HiPERCAM and TESS observations of the rapidly rotating M7V star LP 89--187

TL;DR

This study investigates why an ultra-fast-rotating M7V dwarf, LP 89--187, shows few flares despite its rapid rotation. By combining TESS photometry across three sectors with HiPERCAM high-speed, multi-band observations, the authors detect three flares with $E\gtrsim\!10^{33}$ erg in TESS data but find no flares above $\sim10^{31}$ erg with HiPERCAM, implying a low rate of low- and high-energy flares. Comparisons with young $\beta$ Pic group stars and TRAPPIST-1 analogues suggest flare activity declines with age, while an observed correlation between rotation amplitude and period indicates more pronounced spot inhomogeneity for faster rotators. A polar-spot–dominant magnetic topology is proposed as a plausible mechanism for reduced flare production in ultra-fast rotators, highlighting the complexity of magnetic activity in fully convective stars.

Abstract

The discovery of a significant number of rapidly rotating low mass stars showing no or few flares in TESS observations was a surprise as rapid rotation has previously been taken as implying high stellar activity.

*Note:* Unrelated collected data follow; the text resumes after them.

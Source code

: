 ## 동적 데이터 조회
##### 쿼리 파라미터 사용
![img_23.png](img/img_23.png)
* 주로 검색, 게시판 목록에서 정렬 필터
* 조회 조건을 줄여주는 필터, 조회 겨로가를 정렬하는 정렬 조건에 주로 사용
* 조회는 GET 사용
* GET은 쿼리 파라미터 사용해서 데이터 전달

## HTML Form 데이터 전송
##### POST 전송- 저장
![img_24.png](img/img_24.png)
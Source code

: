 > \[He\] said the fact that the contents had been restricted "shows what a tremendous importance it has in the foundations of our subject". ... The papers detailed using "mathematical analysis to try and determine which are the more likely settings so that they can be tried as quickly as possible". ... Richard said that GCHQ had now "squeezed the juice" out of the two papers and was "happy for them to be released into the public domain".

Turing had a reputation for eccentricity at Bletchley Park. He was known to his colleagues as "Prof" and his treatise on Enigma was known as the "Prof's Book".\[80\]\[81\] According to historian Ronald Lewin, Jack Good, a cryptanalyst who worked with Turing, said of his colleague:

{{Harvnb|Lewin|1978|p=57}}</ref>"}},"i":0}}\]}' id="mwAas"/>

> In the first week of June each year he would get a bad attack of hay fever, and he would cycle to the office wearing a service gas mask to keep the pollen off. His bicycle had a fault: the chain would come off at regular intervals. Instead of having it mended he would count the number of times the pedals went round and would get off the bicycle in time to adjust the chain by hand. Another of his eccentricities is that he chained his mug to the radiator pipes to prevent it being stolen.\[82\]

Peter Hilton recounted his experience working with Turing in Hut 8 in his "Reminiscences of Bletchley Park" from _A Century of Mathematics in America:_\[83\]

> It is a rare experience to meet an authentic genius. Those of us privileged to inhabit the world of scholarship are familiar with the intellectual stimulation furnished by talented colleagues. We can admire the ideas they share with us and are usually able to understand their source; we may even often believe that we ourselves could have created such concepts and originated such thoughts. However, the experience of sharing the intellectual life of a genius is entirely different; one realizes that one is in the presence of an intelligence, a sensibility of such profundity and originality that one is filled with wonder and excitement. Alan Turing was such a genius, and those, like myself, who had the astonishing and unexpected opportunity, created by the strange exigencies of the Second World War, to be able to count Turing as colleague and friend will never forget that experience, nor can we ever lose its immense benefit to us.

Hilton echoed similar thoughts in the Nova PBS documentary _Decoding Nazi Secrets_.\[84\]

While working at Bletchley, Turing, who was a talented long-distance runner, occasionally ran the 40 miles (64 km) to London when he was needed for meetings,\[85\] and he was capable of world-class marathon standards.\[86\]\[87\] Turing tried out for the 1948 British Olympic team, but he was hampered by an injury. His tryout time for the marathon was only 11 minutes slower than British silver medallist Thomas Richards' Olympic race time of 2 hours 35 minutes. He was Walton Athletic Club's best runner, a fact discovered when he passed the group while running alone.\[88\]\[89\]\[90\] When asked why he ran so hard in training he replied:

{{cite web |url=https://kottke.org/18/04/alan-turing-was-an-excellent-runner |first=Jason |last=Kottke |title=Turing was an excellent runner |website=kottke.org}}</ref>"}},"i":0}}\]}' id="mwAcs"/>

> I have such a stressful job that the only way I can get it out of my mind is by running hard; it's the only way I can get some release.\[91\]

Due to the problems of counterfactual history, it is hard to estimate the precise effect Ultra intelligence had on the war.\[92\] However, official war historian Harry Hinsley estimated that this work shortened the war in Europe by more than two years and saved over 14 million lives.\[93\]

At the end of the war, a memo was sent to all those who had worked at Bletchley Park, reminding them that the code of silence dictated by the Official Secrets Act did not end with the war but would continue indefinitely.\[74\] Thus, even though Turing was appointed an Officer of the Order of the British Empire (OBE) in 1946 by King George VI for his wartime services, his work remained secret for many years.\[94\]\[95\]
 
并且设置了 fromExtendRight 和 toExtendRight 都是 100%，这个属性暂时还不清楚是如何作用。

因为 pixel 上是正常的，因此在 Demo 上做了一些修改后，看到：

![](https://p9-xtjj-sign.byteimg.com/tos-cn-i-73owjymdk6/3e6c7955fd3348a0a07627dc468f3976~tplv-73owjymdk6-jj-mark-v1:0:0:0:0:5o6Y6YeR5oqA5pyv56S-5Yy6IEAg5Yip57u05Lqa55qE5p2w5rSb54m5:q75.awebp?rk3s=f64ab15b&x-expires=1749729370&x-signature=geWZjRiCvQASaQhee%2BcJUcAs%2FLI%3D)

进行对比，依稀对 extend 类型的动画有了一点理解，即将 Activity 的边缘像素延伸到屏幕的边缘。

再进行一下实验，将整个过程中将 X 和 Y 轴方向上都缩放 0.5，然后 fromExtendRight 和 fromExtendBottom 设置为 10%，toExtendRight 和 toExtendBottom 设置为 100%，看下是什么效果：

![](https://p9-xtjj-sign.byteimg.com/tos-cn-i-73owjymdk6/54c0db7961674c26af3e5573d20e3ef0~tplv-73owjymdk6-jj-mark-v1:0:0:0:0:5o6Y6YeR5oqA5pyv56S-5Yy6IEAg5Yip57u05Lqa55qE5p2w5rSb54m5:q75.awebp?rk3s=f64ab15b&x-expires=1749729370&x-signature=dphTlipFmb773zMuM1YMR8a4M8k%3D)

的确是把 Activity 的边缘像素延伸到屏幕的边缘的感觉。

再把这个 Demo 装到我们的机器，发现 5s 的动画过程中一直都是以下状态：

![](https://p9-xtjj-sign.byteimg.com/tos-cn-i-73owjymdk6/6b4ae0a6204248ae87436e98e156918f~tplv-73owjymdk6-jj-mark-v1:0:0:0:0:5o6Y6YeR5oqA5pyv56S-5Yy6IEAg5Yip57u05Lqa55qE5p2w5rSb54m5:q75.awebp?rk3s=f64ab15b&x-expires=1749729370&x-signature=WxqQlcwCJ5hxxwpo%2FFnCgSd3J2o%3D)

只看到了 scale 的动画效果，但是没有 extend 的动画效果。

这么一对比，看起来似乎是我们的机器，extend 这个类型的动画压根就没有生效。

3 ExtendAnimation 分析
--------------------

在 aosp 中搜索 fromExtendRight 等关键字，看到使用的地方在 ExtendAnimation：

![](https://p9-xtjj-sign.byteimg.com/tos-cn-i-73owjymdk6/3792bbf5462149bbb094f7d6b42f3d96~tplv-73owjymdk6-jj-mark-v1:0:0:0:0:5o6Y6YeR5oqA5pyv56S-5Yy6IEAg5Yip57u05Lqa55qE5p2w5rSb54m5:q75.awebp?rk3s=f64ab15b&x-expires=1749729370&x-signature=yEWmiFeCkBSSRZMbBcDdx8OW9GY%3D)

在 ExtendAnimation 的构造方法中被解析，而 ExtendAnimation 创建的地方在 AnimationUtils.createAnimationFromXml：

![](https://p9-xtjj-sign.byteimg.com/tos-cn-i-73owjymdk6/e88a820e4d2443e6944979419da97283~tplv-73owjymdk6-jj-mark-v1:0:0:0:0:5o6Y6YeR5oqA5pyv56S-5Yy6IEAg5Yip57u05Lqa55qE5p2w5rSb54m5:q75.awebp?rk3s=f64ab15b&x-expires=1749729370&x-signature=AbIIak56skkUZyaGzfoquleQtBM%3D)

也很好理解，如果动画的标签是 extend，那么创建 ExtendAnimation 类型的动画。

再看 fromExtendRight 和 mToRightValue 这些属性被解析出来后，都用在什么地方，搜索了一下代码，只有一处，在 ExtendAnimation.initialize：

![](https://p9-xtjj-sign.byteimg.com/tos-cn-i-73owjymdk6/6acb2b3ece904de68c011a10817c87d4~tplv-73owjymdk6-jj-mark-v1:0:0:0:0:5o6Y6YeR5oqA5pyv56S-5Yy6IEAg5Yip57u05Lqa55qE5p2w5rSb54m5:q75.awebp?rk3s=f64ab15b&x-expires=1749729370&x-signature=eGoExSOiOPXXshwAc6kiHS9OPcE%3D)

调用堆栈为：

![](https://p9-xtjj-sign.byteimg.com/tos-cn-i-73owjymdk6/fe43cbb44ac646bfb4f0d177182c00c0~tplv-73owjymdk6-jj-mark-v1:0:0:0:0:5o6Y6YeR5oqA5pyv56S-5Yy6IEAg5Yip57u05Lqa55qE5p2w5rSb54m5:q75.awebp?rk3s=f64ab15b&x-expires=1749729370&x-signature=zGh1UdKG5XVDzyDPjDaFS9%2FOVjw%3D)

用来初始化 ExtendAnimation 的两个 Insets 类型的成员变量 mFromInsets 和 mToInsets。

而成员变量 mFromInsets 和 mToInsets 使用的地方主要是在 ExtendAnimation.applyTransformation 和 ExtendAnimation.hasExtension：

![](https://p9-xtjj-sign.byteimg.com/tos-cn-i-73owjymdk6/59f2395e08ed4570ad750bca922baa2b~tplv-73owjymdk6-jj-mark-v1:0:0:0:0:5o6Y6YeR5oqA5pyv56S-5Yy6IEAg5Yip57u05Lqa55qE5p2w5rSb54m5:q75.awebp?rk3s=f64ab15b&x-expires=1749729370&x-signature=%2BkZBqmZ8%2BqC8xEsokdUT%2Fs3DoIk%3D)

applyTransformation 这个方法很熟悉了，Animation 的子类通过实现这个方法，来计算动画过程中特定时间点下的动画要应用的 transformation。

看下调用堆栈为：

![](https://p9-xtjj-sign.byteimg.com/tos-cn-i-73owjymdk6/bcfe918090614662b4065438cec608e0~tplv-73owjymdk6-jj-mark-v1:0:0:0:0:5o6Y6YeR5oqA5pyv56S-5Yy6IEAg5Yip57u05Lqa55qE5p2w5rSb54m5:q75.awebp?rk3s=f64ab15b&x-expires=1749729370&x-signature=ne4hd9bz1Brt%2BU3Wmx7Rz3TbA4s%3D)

Here we present TESS and HiPERCAM $u_{s}g_{s}r_{s}i_{s}z_{s}$ observations of one of these stars LP 89--187 which has a rotation period of 0.117 d. TESS data covering three sectors (64.6 d) only show three flares which have energies a few $\times10^{33}$ erg, whilst HiPERCAM observations, which cover 0.78 of the rotation period, show no evidence for flares more energetic than $\sim10^{31}$ erg. Intriguingly, other surveys show LP 89--187 has shown weak H$α$ in emission. We compare the flare energy distribution of LP 89--187 with low mass stars in the $β$ Pic moving group, which have an age of $\sim$24 Myr. We find LP 89--187 has a lower flare rate than the $β$ Pic stars. In addition, we find that TRAPPIST-1 analogue stars, which are likely significantly older than the $β$ Pic stars, show fewer flares with energies $>10^{33}$ erg in TESS data. We examine the relationship between amplitude and period for a sample of low mass stars and find that more rapid rotators have a higher amplitude.

Figures (5)

• Figure 1: Differential $g_{s}$ (colour coded green), $r_{s}$ (yellow), $i_{s}$ (orange) and $z_{s}$ (red) photometry of LP 89--187 obtained using HiPERCAM. The differential flux for each 0.74 s exposure has been normalised by dividing by the mean in each band and each subsequent filter has been shifted vertically by 0.5. Time zero corresponds to MJD=60350.902. The residual features, including the flare-like features in the $g_{s}$ band, are due to poorer conditions. The signature of the stars rotation has largely been removed due to the large colour difference between the target and the two comparison stars.
• Figure 2: The three flares detected in TESS observations of LP 89--187 using 2 min cadence data. The start time of each flare is, from left to right, MJD=59581.12, 59592.19 (both Sector 47) and 59942.01 (Sector 60).
• Figure 3: The bolometric flare frequency distibution of LP 89--187 as derived from three sectors of TESS data shown in blue. The blue arrow indicates the upper limit derived from the HiPERCAM observations. We also show the bolometric flare frequency distribution of stars in the $\beta$ Pic moving group in orange (spectral type $\buildrel {\hbox{$<$}} \over {\hbox{$\sim$}}$ M2) and in red (spectral type $\buildrel {\hbox{$>$}} \over {\hbox{$\sim$}}$ M3). We also show flare frequency distribution of TRAPPIST-1 analogue stars (black dashed line) and TRAPPIST-1 using K2 data (brown dashed line) taken from Figure 21 of Seli2021.
• Figure 4: The folded light curves of LP 89--187 in the three TESS sectors. The phase has been shifted so that flux maximum is at $\phi$=0.0.
• Figure 5: The amplitude of the modulation versus period of stars taken from Ramsay2024 which have a low spread in their period between TESS sectors ($\delta_{LS}$ < 0.05). LP 89--187 is shown as a blue cross and the slope has an index of -0.19 and significance of $p$=0.0016.